*Task brief:* Locate the line that contains "MVs & 136 &" in the entries below, then repeat it and every following line through the line that contains "tipo de componente.", exactly, and no others.
::::::
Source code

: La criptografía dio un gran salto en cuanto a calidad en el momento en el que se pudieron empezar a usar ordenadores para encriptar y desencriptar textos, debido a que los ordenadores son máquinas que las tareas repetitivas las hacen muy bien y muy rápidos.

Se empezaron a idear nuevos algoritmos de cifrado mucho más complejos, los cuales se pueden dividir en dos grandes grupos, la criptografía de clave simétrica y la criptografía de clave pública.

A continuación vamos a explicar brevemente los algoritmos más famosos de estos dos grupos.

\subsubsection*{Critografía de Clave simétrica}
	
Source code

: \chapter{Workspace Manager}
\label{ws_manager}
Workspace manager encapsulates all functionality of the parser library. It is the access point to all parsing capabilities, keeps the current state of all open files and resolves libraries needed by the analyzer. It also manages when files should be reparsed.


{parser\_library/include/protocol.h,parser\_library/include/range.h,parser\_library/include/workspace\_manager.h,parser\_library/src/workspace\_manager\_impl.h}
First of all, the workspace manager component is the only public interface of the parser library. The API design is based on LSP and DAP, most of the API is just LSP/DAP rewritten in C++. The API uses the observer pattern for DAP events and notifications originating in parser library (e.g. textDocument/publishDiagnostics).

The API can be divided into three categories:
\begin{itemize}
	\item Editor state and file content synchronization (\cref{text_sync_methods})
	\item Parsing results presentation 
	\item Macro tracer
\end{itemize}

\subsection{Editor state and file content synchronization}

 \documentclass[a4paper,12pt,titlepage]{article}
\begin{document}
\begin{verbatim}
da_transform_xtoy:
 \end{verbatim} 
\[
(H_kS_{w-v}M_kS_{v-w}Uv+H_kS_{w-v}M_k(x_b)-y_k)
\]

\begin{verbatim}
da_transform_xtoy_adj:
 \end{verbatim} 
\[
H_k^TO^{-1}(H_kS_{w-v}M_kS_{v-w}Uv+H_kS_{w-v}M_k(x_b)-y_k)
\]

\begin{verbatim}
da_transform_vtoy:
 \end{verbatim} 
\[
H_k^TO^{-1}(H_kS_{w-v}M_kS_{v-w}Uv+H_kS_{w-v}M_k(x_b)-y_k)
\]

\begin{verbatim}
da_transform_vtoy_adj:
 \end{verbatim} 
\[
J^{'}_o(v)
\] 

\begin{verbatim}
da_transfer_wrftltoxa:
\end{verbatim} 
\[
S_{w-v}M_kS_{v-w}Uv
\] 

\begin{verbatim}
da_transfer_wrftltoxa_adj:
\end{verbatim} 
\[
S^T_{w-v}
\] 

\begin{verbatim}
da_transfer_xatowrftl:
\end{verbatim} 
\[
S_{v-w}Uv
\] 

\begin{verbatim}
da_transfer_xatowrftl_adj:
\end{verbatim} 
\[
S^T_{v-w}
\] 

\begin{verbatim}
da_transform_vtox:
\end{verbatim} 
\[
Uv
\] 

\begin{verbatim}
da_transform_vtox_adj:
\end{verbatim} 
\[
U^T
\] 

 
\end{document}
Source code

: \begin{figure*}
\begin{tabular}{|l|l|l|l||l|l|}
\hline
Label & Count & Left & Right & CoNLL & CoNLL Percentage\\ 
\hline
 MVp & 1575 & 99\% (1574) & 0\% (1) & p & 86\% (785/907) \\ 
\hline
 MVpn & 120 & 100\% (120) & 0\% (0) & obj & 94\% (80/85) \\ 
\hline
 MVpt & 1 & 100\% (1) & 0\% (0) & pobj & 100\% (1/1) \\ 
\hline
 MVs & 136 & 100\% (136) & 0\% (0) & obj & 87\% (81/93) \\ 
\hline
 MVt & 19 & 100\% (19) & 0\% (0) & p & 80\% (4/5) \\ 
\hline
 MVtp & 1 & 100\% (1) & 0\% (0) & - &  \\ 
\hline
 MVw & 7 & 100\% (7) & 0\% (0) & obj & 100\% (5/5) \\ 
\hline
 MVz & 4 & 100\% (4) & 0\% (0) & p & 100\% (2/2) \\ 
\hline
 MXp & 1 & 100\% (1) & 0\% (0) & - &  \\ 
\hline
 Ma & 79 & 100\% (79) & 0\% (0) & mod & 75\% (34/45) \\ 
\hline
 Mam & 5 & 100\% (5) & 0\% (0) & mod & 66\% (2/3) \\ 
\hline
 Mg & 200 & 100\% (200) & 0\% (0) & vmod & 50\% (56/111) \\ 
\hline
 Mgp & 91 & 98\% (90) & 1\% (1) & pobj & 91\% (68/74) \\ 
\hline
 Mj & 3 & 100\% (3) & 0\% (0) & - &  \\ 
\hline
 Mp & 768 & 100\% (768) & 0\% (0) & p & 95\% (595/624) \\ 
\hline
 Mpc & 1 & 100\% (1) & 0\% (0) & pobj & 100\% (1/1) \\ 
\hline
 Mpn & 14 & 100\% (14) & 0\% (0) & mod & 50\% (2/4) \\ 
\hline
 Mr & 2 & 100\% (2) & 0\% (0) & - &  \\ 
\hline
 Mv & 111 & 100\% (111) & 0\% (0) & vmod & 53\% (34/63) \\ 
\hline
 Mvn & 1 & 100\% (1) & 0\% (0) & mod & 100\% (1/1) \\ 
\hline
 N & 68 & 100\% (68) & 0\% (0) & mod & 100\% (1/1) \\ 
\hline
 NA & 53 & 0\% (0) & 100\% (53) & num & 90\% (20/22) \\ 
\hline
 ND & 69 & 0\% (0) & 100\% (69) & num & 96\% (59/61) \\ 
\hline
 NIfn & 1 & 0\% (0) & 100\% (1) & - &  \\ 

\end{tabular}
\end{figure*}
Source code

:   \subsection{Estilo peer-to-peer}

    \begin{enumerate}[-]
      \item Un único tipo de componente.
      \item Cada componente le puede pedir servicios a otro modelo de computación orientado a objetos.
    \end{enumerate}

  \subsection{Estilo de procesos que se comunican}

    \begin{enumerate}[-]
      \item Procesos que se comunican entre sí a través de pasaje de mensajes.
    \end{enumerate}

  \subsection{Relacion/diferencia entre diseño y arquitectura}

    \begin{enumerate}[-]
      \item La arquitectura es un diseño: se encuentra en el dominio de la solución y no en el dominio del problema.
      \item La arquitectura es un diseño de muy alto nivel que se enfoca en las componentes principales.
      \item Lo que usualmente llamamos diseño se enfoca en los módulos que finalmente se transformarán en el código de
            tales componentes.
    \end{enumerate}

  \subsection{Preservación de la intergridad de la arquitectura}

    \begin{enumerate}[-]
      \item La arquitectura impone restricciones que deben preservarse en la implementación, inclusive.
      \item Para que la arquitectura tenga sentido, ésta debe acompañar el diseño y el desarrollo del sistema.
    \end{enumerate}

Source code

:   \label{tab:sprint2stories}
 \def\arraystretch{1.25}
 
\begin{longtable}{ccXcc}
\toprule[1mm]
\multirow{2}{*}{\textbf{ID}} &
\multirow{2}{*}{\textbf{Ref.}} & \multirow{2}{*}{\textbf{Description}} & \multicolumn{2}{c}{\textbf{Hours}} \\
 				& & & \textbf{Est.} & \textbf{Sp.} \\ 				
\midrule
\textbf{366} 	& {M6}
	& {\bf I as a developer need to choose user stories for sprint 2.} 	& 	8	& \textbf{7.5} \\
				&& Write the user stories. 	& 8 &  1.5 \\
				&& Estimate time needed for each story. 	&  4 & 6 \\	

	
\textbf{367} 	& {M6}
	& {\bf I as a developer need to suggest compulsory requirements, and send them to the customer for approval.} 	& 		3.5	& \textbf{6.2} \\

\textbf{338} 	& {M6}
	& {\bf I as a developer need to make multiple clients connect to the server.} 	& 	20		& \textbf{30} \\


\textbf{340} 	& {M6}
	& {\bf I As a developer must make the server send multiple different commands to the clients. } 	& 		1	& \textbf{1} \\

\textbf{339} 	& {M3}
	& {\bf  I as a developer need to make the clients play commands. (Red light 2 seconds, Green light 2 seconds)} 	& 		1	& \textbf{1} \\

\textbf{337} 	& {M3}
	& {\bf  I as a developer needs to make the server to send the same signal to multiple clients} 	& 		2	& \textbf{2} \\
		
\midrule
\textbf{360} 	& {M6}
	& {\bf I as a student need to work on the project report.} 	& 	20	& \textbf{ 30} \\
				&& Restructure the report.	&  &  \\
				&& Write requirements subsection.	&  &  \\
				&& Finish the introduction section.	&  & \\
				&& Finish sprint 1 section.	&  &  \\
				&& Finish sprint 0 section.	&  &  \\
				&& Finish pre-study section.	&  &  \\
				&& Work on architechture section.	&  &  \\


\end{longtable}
::::::
*Solution:*
 MVs & 136 & 100\% (136) & 0\% (0) & obj & 87\% (81/93) \\ 
\hline
 MVt & 19 & 100\% (19) & 0\% (0) & p & 80\% (4/5) \\ 
\hline
 MVtp & 1 & 100\% (1) & 0\% (0) & - &  \\ 
\hline
 MVw & 7 & 100\% (7) & 0\% (0) & obj & 100\% (5/5) \\ 
\hline
 MVz & 4 & 100\% (4) & 0\% (0) & p & 100\% (2/2) \\ 
\hline
 MXp & 1 & 100\% (1) & 0\% (0) & - &  \\ 
\hline
 Ma & 79 & 100\% (79) & 0\% (0) & mod & 75\% (34/45) \\ 
\hline
 Mam & 5 & 100\% (5) & 0\% (0) & mod & 66\% (2/3) \\ 
\hline
 Mg & 200 & 100\% (200) & 0\% (0) & vmod & 50\% (56/111) \\ 
\hline
 Mgp & 91 & 98\% (90) & 1\% (1) & pobj & 91\% (68/74) \\ 
\hline
 Mj & 3 & 100\% (3) & 0\% (0) & - &  \\ 
\hline
 Mp & 768 & 100\% (768) & 0\% (0) & p & 95\% (595/624) \\ 
\hline
 Mpc & 1 & 100\% (1) & 0\% (0) & pobj & 100\% (1/1) \\ 
\hline
 Mpn & 14 & 100\% (14) & 0\% (0) & mod & 50\% (2/4) \\ 
\hline
 Mr & 2 & 100\% (2) & 0\% (0) & - &  \\ 
\hline
 Mv & 111 & 100\% (111) & 0\% (0) & vmod & 53\% (34/63) \\ 
\hline
 Mvn & 1 & 100\% (1) & 0\% (0) & mod & 100\% (1/1) \\ 
\hline
 N & 68 & 100\% (68) & 0\% (0) & mod & 100\% (1/1) \\ 
\hline
 NA & 53 & 0\% (0) & 100\% (53) & num & 90\% (20/22) \\ 
\hline
 ND & 69 & 0\% (0) & 100\% (69) & num & 96\% (59/61) \\ 
\hline
 NIfn & 1 & 0\% (0) & 100\% (1) & - &  \\ 

\end{tabular}
\end{figure*}
Source code

:   \subsection{Estilo peer-to-peer}

    \begin{enumerate}[-]
      \item Un único tipo de componente.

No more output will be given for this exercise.